Conducting regular audits can help the line managers identify problems as well as areas of improvement for efficiency, quality, accuracy, speed, compliance & safety. The heart of any operational audit is the checklist, which determines the effectiveness of the audit in unearthing the gaps & opportunities.
A checklist can be a simple yet powerful tool that can be used to stay focused and ensure the entire scope of the audit is covered. A superficial & high level checklist just looks at the tip of the iceberg and address the problems that have already surfaced. The real purpose of the operational audits is to proactively identify and nip the problems in the bud, before these start harming the business.
So, how do we design a checklist that not only digs deeper but also provides a 360 degree view of the operations. Preparing audit checklist and the rating criteria are very important part of the audit preparation.
Tips for Smart Audit Checklists:
- Align with the objectives and the scope of the audit: For example, the objective could be either identify the root cause of certain pain points or ensuring compliance to a standard. The checklist should accordingly cover those questions or points that are relevant for the audit as well as cover the entire scope.
- Apply PPT framework: PPT (Processes, People & Technology) are the key drivers of operational effectiveness.

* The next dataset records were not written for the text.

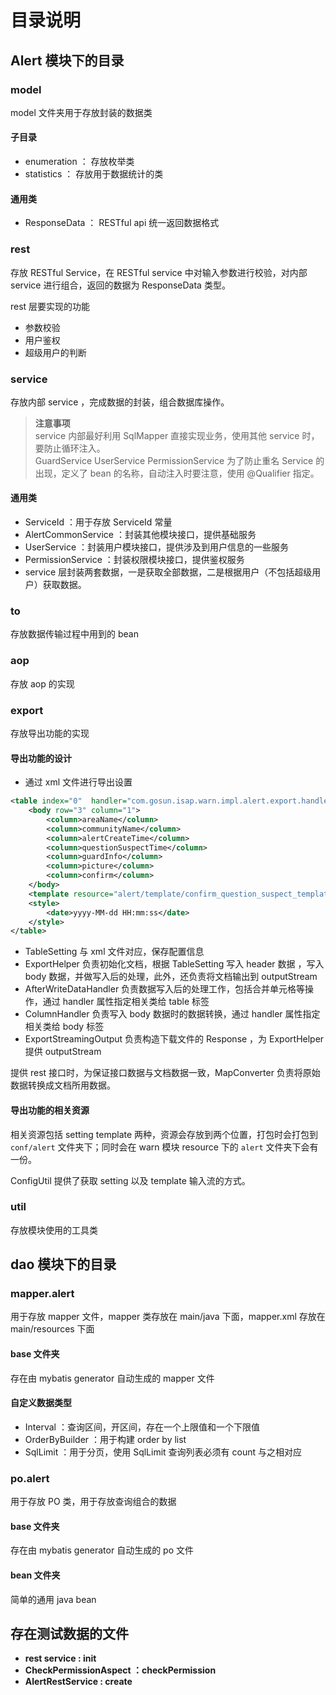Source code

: # 目录说明

## Alert 模块下的目录
### model
model 文件夹用于存放封装的数据类

#### 子目录
- enumeration ： 存放枚举类
- statistics ： 存放用于数据统计的类

#### 通用类
- ResponseData ： RESTful api 统一返回数据格式 

### rest

存放 RESTful Service，在 RESTful service 中对输入参数进行校验，对内部 service 进行组合，返回的数据为 ResponseData 类型。

rest 层要实现的功能
- 参数校验
- 用户鉴权
- 超级用户的判断

### service
存放内部 service ，完成数据的封装，组合数据库操作。  

> **注意事项**  
service 内部最好利用 SqlMapper 直接实现业务，使用其他 service 时，要防止循环注入。  
GuardService UserService PermissionService 为了防止重名 Service 的出现，定义了 bean 的名称，自动注入时要注意，使用 @Qualifier 指定。

#### 通用类
- ServiceId ：用于存放 ServiceId 常量
- AlertCommonService ：封装其他模块接口，提供基础服务
- UserService ：封装用户模块接口，提供涉及到用户信息的一些服务
- PermissionService ：封装权限模块接口，提供鉴权服务
- service 层封装两套数据，一是获取全部数据，二是根据用户（不包括超级用户）获取数据。

### to
存放数据传输过程中用到的 bean

### aop
存放 aop 的实现

### export
存放导出功能的实现

#### 导出功能的设计

- 通过 xml 文件进行导出设置
```xml
<table index="0"  handler="com.gosun.isap.warn.impl.alert.export.handler.QuestionSuspectAfterHandler">
    <body row="3" column="1">
        <column>areaName</column>
        <column>communityName</column>
        <column>alertCreateTime</column>
        <column>questionSuspectTime</column>
        <column>guardInfo</column>
        <column>picture</column>
        <column>confirm</column>
    </body>
    <template resource="alert/template/confirm_question_suspect_template.xls" index="0"/>
    <style>
        <date>yyyy-MM-dd HH:mm:ss</date>
    </style>
</table>
```
- TableSetting 与 xml 文件对应，保存配置信息
- ExportHelper 负责初始化文档，根据 TableSetting 写入 header 数据 ，写入 body 数据，并做写入后的处理，此外，还负责将文档输出到 outputStream
- AfterWriteDataHandler 负责数据写入后的处理工作，包括合并单元格等操作，通过 handler 属性指定相关类给 table 标签
- ColumnHandler 负责写入 body 数据时的数据转换，通过 handler 属性指定相关类给 body 标签
- ExportStreamingOutput 负责构造下载文件的 Response ，为 ExportHelper 提供 outputStream

提供 rest 接口时，为保证接口数据与文档数据一致，MapConverter 负责将原始数据转换成文档所用数据。

#### 导出功能的相关资源
相关资源包括 setting template 两种，资源会存放到两个位置，打包时会打包到 `conf/alert` 文件夹下；同时会在 warn 模块 resource 下的 `alert` 文件夹下会有一份。

ConfigUtil 提供了获取 setting 以及 template 输入流的方式。

### util
存放模块使用的工具类

## dao 模块下的目录

### mapper.alert
用于存放 mapper 文件，mapper 类存放在 main/java 下面，mapper.xml 存放在 main/resources 下面

#### base 文件夹
存在由 mybatis generator 自动生成的 mapper 文件

#### 自定义数据类型

- Interval ：查询区间，开区间，存在一个上限值和一个下限值
- OrderByBuilder ：用于构建 order by list
- SqlLimit ：用于分页，使用 SqlLimit 查询列表必须有 count 与之相对应

### po.alert
用于存放 PO 类，用于存放查询组合的数据

#### base 文件夹
存在由 mybatis generator 自动生成的 po 文件

#### bean 文件夹
简单的通用 java bean

## 存在测试数据的文件

- **rest service : init**
- **CheckPermissionAspect ：checkPermission**
- **AlertRestService : create**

Each aspect of the audit should be evaluated from all the 3 angles of PPT. For example, the check point related to batch control in the warehouse should cover
- Process of batch-wise storage including checks & controls
- IT system to record the batch-level inventory
- Training people on batch control procedures
- Map checklist to the detailed activities and the process outcomes: In order to unearth the hidden issues, the checklist should mirror the activities and their impact on the outcomes of the processes. It ensures that all critical check points are included in checklist.
- Refer to appropriate standards or documents: The sources of information for the checklist could be:
- ISO standards
- Internal controls document
- Risk assessment document
- Previous audit observations
- Key pain points & reported issues
- Keep the check points manageable: A very long list of questions could dilute the focus from the core areas. Also, a long checklist may consume lot of time without adding much incremental value. Also the questions must be categorized under logical categories, so that results could be analyzed at the category or sub-category levels and not just an overall rating.
- Sequence the questions in logical order: If you are auditing a large site, such as a manufacturing site or a warehouse site then the questions should be sequenced in the order of logical physical movement of the auditor. Otherwise, the auditor may end up wasting time in back & forth movement. For example, for a warehouse all the questions related to the security area should come together followed by the parking areas & so forth.
- Review checklists periodically: The checklists should keep changing with the changes in the process, technology, reported issues & the risk profile. A process of periodically reviewing the checklist helps to ensure that it remain relevant and up to date. New questions may be added, and existing questions may be removed. A technology driven "intelligent" checklist reduces dependence on the experts.
In a nutshell, a well thought off and prepared checklist minimizes the risk of surprises and helps to identify the opportunities for improvement. So, have you reviewed your audit checklist?